If you could translate the headers in the data and share it, I will be able to provide you some code to perform this regression task. It is very important in such tasks to understand what the data is and thus perform feature engineering.
I had trained my model on KNN classification algorithm , and I was getting around 97% accuracy. However,I later noticed that I had missed out to normalise my data and I normalised my data and retrained my model, now I am getting an accuracy of only 87%. What could be the reason? And should I stick to using data that is not normalised or should I switch to normalized version.
To answer your question, you first need to understand how KNN works. Here is a simple diagram:
Supposed the ? is the point you are trying to classify into either red or blue. For this case lets assume you haven't normalized any of the data. As you can see clearly the ? is closer to more red dots than blue bots. Therefore, this point would be assumed to be red. Lets also assume the correct label is red, therefore this is a correct match!
Now, to discuss normalization. Normalization is a way of taking data that is slightly dissimilar but giving it a common state (in your case think of it as making the features more similar). Assume in the above example that you normalize the ?'s features, and therefore the output y value becomes less. This would place the question mark below it's current position and surrounded by more blue dots. Therefore, your algo would label it as blue, and it would be incorrect. Ouch!
Now to answer your questions. Sorry, but there is no answer! Sometimes normalizing data removes important feature differences therefore causing accuracy to go down. Other times, it helps to eliminate noise in your features which cause incorrect classifications.

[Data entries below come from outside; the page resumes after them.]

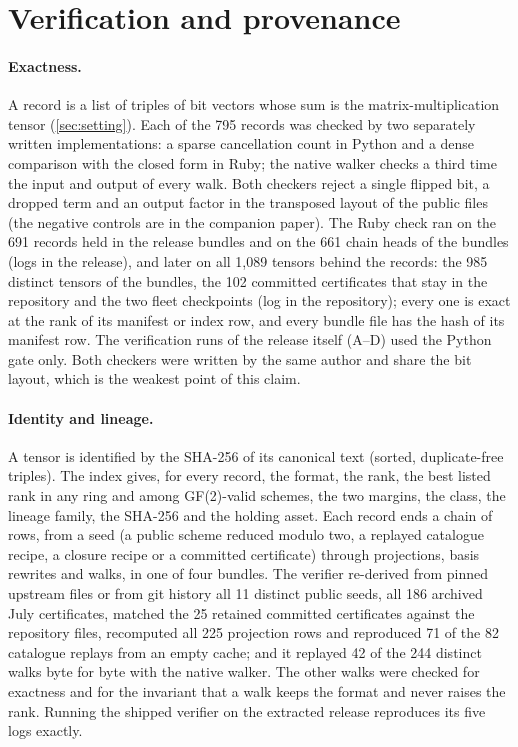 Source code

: \section{Verification and provenance}\label{sec:verification}

\paragraph{Exactness.}
A record is a list of triples of bit vectors whose sum is the matrix-multiplication tensor (\cref{sec:setting}). Each of the 795 records was checked by two separately written implementations: a sparse cancellation count in Python and a dense comparison with the closed form in Ruby; the native walker checks a third time the input and output of every walk. Both checkers reject a single flipped bit, a dropped term and an output factor in the transposed layout of the public files (the negative controls are in the companion paper).
The Ruby check ran on the 691 records held in the release bundles and on the 661 chain heads of the bundles (logs in the release), and later on all 1{,}089 tensors behind the records: the 985 distinct tensors of the bundles, the 102 committed certificates that stay in the repository and the two fleet checkpoints (log in the repository); every one is exact at the rank of its manifest or index row, and every bundle file has the hash of its manifest row. The verification runs of the release itself (A--D) used the Python gate only.
Both checkers were written by the same author and share the bit layout, which is the weakest point of this claim.

\paragraph{Identity and lineage.}
A tensor is identified by the SHA-256 of its canonical text (sorted, duplicate-free triples). The index gives, for every record, the format, the rank, the best listed rank in any ring and among GF(2)-valid schemes, the two margins, the class, the lineage family, the SHA-256 and the holding asset. Each record ends a chain of rows, from a seed (a public scheme reduced modulo two, a replayed catalogue recipe, a closure recipe or a committed certificate) through projections, basis rewrites and walks, in one of four bundles.
The verifier re-derived from pinned upstream files or from git history all 11 distinct public seeds, all 186 archived July certificates, matched the 25 retained committed certificates against the repository files, recomputed all 225 projection rows and reproduced 71 of the 82 catalogue replays from an empty cache; and it replayed 42 of the 244 distinct walks byte for byte with the native walker. The other walks were checked for exactness and for the invariant that a walk keeps the format and never raises the rank.
Running the shipped verifier on the extracted release reproduces its five logs exactly.

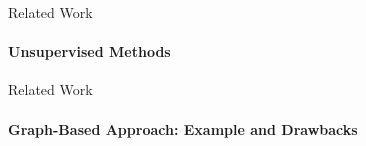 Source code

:   \begin{frame}{Related Work}
    \framesubtitle{Unsupervised Methods}
  \end{frame}

  \begin{frame}{Related Work}
    \framesubtitle{Graph-Based Approach: Example and Drawbacks}
  \end{frame}

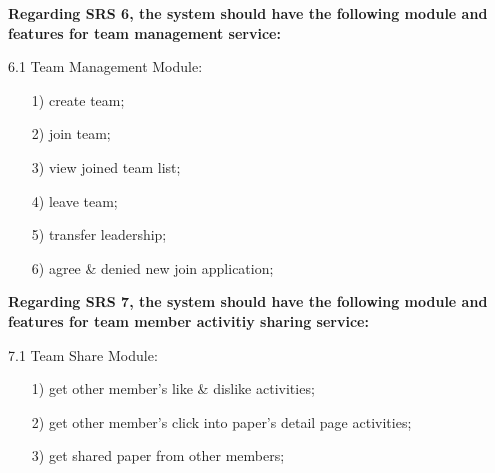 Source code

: \documentclass[sigconf, nonacm]{../tex_template/acmart}
\begin{document}
\textbf{Regarding SRS 6, the system should have the following module and features for team management service:}

6.1 Team Management Module:
\begin{itemize}
	\item [1)]
	      create team;
	\item [2)]
	      join team;
	\item [3)]
	      view joined team list;
	\item [4)]
	      leave team;
	\item [5)]
	      transfer leadership;
	\item [6)]
	      agree \& denied new join application;
\end{itemize}

\textbf{Regarding SRS 7, the system should have the following module and features for team member activitiy sharing service:}

7.1 Team Share Module:
\begin{itemize}
	\item [1)]
	      get other member's like \& dislike activities;
	\item [2)]
	      get other member's click into paper's detail page activities;
	\item [3)]
	      get shared paper from other members;

\end{itemize}



% 
\end{document}
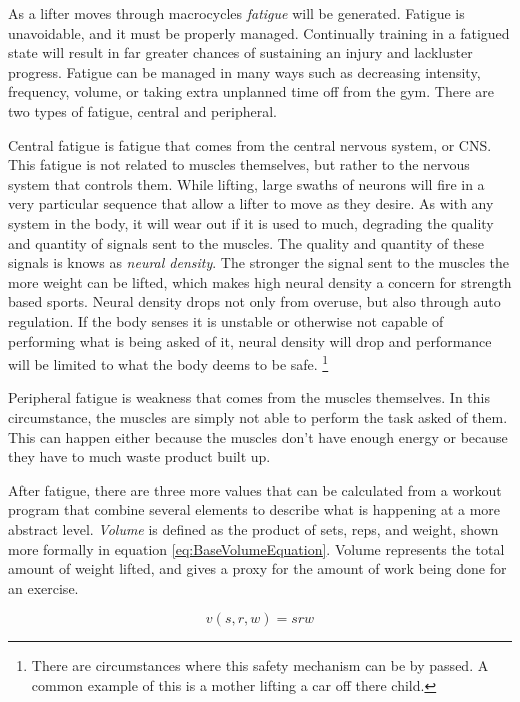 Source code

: As a lifter moves through macrocycles \textit{fatigue} will be generated. Fatigue is unavoidable, and it must be properly managed. Continually training in a fatigued state will result in far greater chances of sustaining an injury and lackluster progress. \cite{FATIGUE} Fatigue can be managed in many ways such as decreasing intensity, frequency, volume, or taking extra unplanned time off from the gym. There are two types of fatigue, central and peripheral.\cite{MEASURING_FATIGUE}

Central fatigue is fatigue that comes from the central nervous system, or CNS. This fatigue is not related to muscles themselves, but rather to the nervous system that controls them. While lifting, large swaths of neurons will fire in a very particular sequence that allow a lifter to move as they desire. As with any system in the body, it will wear out if it is used to much, degrading the quality and quantity of signals sent to the muscles. The quality and quantity of these signals is knows as \textit{neural density}. The stronger the signal sent to the muscles the more weight can be lifted, which makes high neural density a concern for strength based sports. Neural density drops not only from overuse, but also through auto regulation. If the body senses it is unstable or otherwise not capable of performing what is being asked of it, neural density will drop and performance will be limited to what the body deems to be safe. \footnote{There are circumstances where this safety mechanism can be by passed. A common example of this is a mother lifting a car off there child.} \cite{MEASURING_FATIGUE}

Peripheral fatigue is weakness that comes from the muscles themselves. In this circumstance, the muscles are simply not able to perform the task asked of them. This can happen either because the muscles don't have enough energy or because they have to much waste product built up. \cite{MEASURING_FATIGUE}

After fatigue, there are three more values that can be calculated from a workout program that combine several elements to describe what is happening at a more abstract level. \textit{Volume} is defined as the product of sets, reps, and weight, shown more formally in equation \ref{eq:BaseVolumeEquation}. Volume represents the total amount of weight lifted, and gives a proxy for the amount of work being done for an exercise.

\begin{equation}
    \label{eq:BaseVolumeEquation}
    v(s,r,w)=srw
\end{equation}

Also, just because accuracy goes up for the data set your are currently working with, doesn't mean you will get the same results with a different data set.
Long story short, instead of trying to label normalization as good/bad, instead consider the feature inputs you are using for classification, determine which ones are important to your model, and make sure differences in those features are reflected accurately in your classification model. Best of luck!
That's a pretty good question, and is unexpected at first glance because usually a normalization will help a KNN classifier do better. Generally, good KNN performance usually requires preprocessing of data to make all variables similarly scaled and centered. Otherwise KNN will be often be inappropriately dominated by scaling factors.
In this case the opposite effect is seen: KNN gets WORSE with scaling, seemingly.
However, what you may be witnessing could be overfitting. The KNN may be overfit, which is to say it memorized the data very well, but does not work well at all on new data. The first model might have memorized more data due to some characteristic of that data, but it's not a good thing. You would need to check your prediction accuracy on a different set of data than what was trained on, a so-called validation set or test set.
Then you will know whether the KNN accuracy is OK or not.
Look into learning curve analysis in the context of machine learning. Please go learn about bias and variance. It's a deeper subject than can be detailed here. The best, cheapest, and fastest sources of instruction on this topic are videos on the web, by the following instructors:
Andrew Ng, in the online coursera course Machine Learning
Tibshirani and Hastie, in the online stanford course Statistical Learning.
If you use normalized feature vectors, the distances between your data points are likely to be different than when you used unnormalized features, particularly when the range of the features are different. Since kNN typically uses euclidian distance to find k nearest points from any given point, using normalized features may select a different set of k neighbors than the ones chosen when unnormalized features were used, hence the difference in accuracy.